The following are the main situation in case of which the method of Straight Line Amortization is used:

#### #1 - Allocation of the Interest on the Bonds

Under this situation, the company allocates the interest on the bond issued by it equally over the asset's life. This interest arises when the company issues the bonds at a discount, but the interest is payable on the face value. So, the company must amortize the bond discount given, i.e., the difference between the face value and the value received over the remaining period of maturity of the bond.

#### #2 - Charging off Cost of Intangible Asset

Under this method, the cost of intangible assets such as patents, goodwill or intellectual property, etc., is charged over the useful life of that intangible asset in equal yearly amounts.

#### #3 - Monthly Installment of Loan

When the loan is to be repaid in equal installment, it is also referred to as Straight-line amortization.

### Straight Line Amortization Formula

The formula for the calculation of the Straight Line Amortization is as follows:

#### #1 - Allocation of the Interest on the Bonds

**Charge under the Straight Line Amortization = Total Interest Amount/Number of Period in the Life of Bond**

Where,

- Total Interest amount = difference between the face value and the value received over the remaining period of maturity of the bond
- The number of periods in the life of Bond= Remaining period of the bond until maturity.
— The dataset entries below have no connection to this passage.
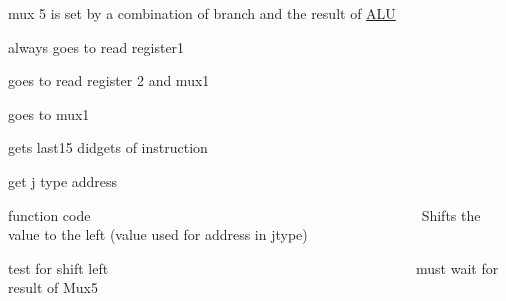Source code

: mux 5 is set by a combination of branch and the result of \mbox{\hyperlink{class_a_l_u}{A\+LU}}

always goes to read register1

goes to read register 2 and mux1

goes to mux1

gets last15 didgets of instruction

get j type address

function code ~\newline
~\newline
~\newline
~\newline
~\newline
~\newline
~\newline
~\newline
~\newline
~\newline
~\newline
~\newline
~\newline
~\newline
~\newline
~\newline
~\newline
~\newline
~\newline
~\newline
~\newline
~\newline
~\newline
~\newline
~\newline
~\newline
~\newline
~\newline
 Shifts the value to the left (value used for address in jtype)

test for shift left ~\newline
~\newline
~\newline
~\newline
~\newline
~\newline
~\newline
~\newline
~\newline
~\newline
~\newline
~\newline
~\newline
~\newline
~\newline
~\newline
~\newline
~\newline
~\newline
~\newline
~\newline
~\newline
~\newline
~\newline
~\newline
~\newline
 must wait for result of Mux5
#### #2 - Charging off Cost of Intangible Asset

**Charge under the Straight Line Amortization = Cost of the Intangible Assets / Useful Life of the Intangible Assets**

Where,

- Cost of the intangible assets= amount paid for the intangible asset minus the salvage value of that intangible asset.
- The useful life of the intangible assets = number of years of Useful remaining life remaining of that intangible asset;

### Examples

#### Example #1 - **Allocation of the Interest on the Bonds**

For Example, Company A ltd. issued the 1000 bonds in the market having a face value of $1,000 each at $970 each. The period for which the bond is issued in the market is six years. Calculate the charge of interest every year in the company's income statement using the Straight Line method.

**Solution**

In the present case, the face value of each of the bonds issued is $1,000, and the issue price is $ 970. So the discount issued per bond comes to $30 ($1,000- $970). So the total discount given for all the bonds comes to $30,000 (discount per bond * number of bonds issued = $30* 1,000).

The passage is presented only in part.